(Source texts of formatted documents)
++++++
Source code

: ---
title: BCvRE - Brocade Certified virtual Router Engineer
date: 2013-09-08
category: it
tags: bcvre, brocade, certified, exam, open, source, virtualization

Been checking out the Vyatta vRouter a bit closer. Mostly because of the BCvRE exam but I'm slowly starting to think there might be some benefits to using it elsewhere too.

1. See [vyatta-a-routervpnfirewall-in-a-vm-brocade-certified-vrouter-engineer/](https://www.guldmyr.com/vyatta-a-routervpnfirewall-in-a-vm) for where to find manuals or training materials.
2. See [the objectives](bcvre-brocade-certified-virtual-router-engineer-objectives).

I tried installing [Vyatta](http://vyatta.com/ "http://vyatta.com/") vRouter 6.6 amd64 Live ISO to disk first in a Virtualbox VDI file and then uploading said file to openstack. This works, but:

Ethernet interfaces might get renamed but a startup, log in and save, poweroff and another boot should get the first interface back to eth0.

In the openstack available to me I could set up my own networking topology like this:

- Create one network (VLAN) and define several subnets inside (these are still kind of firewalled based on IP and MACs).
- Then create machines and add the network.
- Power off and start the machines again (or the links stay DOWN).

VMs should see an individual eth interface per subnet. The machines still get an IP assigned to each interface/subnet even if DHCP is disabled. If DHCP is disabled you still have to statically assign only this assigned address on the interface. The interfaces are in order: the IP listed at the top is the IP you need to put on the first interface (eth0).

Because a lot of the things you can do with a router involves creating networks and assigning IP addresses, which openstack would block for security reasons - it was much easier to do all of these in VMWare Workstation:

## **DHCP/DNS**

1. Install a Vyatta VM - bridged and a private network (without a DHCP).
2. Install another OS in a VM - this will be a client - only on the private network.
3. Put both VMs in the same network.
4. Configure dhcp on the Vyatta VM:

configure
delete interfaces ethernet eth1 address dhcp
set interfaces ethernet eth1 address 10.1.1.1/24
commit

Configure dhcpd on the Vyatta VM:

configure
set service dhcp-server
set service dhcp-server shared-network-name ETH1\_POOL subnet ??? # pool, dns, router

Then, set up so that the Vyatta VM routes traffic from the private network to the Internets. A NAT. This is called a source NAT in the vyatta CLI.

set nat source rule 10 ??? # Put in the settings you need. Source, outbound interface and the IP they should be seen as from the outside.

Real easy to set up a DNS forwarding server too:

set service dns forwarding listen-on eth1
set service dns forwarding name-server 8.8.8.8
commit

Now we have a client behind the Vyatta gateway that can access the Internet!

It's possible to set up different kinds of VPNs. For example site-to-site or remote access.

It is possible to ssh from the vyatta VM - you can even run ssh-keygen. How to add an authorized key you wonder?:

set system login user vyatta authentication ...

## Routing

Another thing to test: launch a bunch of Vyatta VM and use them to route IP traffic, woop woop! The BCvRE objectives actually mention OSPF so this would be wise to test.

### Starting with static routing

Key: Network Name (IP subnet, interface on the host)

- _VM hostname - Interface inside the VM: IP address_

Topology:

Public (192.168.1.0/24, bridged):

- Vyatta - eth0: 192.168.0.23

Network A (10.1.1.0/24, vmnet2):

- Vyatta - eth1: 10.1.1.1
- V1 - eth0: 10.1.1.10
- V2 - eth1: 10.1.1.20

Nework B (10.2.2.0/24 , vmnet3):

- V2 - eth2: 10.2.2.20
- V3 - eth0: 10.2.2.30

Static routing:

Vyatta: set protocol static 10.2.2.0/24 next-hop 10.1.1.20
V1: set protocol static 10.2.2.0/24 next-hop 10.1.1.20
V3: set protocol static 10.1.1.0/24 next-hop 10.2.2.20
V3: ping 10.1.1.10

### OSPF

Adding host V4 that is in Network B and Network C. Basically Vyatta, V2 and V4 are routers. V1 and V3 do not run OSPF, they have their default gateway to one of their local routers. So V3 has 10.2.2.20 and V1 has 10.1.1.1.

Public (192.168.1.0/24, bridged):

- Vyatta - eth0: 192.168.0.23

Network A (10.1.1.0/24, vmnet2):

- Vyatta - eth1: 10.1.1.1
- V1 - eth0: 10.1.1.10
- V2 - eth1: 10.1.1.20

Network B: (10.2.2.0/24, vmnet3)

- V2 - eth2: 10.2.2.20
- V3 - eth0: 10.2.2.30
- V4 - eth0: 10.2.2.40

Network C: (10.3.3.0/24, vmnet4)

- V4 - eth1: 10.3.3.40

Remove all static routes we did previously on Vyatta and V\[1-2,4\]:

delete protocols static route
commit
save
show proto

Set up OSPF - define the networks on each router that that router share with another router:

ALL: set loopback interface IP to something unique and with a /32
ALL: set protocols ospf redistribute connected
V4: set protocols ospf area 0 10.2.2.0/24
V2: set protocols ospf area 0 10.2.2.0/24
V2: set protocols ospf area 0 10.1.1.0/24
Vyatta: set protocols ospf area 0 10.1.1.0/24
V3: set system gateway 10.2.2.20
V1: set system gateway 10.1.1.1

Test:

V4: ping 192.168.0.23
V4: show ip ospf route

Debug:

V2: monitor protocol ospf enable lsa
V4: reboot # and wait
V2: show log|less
++++++
-- WHAT YOU SHOULD DO --
Report how many lines in the entries hold the string "each". Nothing but the number is wanted.

-- COMPLETED EXERCISE --
2